### HOW TO COMPLETE THIS TASK:
Return only the number of lines in the records below where the string "error" shows up.

### ENTRIES SHOWN:
==========
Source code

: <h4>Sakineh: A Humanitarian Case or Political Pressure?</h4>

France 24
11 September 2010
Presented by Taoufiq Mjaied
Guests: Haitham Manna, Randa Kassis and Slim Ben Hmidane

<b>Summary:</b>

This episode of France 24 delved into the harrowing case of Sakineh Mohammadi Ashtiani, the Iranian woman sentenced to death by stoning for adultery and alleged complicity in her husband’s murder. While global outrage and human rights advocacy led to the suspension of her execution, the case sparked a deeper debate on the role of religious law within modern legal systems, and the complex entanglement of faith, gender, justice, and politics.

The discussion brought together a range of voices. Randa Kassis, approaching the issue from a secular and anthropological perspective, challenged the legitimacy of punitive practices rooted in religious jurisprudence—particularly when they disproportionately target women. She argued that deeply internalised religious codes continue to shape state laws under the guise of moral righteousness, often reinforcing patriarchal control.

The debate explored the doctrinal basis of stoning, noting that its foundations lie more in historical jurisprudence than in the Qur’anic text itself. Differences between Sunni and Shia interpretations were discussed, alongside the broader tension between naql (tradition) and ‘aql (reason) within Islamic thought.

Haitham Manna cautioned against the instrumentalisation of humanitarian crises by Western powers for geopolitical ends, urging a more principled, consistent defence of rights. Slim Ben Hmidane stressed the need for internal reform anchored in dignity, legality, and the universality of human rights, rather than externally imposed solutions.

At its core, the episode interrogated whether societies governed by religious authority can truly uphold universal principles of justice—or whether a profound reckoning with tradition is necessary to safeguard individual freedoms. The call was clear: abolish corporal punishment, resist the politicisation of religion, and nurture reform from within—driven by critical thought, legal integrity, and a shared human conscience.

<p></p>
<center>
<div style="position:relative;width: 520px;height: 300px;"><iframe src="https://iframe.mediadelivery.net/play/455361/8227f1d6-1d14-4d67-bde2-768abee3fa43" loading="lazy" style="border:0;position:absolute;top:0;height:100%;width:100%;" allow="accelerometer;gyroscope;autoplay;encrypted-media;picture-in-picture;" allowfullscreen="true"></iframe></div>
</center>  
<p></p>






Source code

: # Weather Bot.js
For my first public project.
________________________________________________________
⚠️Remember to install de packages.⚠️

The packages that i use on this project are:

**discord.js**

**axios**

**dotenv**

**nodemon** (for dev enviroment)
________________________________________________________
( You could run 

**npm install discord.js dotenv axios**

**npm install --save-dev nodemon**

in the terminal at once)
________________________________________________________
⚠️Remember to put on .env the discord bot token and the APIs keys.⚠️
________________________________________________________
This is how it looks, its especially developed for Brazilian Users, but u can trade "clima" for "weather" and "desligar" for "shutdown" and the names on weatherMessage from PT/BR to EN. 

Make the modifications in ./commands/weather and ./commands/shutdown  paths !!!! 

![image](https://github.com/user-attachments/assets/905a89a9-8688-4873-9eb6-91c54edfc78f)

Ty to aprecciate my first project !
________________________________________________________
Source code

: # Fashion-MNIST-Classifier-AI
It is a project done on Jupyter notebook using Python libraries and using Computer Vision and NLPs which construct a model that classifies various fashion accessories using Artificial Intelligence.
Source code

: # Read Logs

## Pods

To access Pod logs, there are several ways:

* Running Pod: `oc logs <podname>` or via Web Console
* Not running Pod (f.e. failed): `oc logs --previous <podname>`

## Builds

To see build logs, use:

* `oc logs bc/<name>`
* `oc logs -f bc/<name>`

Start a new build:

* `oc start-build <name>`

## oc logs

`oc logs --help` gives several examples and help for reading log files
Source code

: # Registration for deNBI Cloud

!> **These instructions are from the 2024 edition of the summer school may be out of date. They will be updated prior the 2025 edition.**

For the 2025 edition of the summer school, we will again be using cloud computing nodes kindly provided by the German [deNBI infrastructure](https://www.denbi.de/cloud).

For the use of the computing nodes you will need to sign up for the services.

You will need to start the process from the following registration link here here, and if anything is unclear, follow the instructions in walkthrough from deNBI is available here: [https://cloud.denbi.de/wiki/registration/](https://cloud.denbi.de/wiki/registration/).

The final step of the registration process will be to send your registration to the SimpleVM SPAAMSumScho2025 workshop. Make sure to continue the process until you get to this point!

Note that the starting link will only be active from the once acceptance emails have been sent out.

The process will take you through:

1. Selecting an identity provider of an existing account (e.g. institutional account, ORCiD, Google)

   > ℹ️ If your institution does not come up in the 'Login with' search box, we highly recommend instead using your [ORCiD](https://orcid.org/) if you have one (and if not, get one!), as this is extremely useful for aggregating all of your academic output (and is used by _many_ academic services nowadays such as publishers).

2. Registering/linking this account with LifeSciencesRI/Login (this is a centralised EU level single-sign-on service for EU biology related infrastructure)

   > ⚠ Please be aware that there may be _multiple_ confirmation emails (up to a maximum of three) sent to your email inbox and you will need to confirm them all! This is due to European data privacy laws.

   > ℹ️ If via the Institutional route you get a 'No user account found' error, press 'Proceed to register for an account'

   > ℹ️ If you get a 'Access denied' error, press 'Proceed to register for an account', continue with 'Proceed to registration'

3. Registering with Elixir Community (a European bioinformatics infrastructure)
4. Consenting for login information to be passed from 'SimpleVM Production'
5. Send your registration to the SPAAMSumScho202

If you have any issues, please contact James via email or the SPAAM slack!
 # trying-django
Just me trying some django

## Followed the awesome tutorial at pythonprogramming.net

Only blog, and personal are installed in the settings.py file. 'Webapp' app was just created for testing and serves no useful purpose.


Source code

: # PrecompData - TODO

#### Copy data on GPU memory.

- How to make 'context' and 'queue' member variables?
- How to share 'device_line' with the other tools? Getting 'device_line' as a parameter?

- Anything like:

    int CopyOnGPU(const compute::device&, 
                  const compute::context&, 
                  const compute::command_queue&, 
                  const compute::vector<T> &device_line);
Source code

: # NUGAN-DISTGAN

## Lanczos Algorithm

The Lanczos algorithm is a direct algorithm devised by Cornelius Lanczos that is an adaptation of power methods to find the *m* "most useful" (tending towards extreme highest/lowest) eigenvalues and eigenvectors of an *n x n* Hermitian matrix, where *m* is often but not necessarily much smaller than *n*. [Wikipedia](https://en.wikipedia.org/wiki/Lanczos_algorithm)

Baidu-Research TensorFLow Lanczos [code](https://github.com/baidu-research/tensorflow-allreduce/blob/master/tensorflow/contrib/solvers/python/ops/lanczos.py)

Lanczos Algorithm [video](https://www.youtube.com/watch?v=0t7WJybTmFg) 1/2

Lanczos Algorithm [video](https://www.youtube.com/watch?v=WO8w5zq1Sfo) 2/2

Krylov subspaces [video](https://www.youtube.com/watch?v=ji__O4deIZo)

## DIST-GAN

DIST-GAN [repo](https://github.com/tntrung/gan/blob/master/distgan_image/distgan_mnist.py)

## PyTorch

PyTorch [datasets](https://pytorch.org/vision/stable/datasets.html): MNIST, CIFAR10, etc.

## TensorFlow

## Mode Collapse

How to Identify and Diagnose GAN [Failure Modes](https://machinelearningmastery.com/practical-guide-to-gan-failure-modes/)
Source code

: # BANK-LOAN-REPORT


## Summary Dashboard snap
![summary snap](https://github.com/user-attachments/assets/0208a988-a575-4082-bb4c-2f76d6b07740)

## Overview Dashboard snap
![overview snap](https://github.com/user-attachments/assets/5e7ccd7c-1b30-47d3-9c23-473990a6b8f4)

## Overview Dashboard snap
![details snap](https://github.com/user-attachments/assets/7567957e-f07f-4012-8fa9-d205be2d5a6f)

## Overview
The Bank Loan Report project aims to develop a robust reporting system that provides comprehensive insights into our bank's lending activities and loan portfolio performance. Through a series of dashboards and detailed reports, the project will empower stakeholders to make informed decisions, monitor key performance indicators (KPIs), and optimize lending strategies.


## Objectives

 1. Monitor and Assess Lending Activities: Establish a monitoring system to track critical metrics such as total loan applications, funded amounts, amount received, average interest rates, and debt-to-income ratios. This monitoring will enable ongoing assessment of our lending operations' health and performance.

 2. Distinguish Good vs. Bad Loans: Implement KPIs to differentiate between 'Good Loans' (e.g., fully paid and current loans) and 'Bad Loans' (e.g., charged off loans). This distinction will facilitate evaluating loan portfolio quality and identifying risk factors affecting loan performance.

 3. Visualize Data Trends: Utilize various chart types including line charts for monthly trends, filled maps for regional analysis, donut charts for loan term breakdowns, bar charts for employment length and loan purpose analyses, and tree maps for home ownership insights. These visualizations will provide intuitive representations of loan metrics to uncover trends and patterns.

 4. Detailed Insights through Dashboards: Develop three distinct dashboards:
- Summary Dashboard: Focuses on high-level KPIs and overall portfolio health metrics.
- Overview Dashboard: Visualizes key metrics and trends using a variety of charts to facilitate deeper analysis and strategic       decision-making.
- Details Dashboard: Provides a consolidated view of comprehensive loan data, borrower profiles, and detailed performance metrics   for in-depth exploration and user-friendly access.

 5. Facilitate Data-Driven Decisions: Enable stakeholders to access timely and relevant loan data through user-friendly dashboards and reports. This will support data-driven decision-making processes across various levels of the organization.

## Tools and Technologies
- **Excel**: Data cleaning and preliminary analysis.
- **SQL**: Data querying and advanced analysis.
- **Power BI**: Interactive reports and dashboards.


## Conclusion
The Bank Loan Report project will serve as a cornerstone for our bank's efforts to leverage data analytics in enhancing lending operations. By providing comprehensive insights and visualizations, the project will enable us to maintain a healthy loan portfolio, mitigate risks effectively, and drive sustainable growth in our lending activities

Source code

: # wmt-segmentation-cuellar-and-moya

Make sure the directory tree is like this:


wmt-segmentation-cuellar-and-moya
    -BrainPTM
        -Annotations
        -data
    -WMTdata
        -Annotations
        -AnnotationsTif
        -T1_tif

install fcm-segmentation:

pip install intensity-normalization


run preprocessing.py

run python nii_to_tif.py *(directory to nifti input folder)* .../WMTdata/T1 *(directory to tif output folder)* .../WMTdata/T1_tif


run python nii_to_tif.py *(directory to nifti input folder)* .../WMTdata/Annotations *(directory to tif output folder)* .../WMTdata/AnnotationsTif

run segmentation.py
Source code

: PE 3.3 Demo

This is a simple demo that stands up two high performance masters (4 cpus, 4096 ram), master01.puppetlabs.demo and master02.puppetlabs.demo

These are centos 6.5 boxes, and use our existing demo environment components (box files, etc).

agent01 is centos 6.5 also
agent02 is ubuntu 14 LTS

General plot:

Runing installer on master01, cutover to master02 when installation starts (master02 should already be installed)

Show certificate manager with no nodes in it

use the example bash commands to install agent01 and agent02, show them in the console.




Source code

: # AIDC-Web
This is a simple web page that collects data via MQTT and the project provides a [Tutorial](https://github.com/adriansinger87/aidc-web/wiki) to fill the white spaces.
==========
### ANSWER SECTION:
2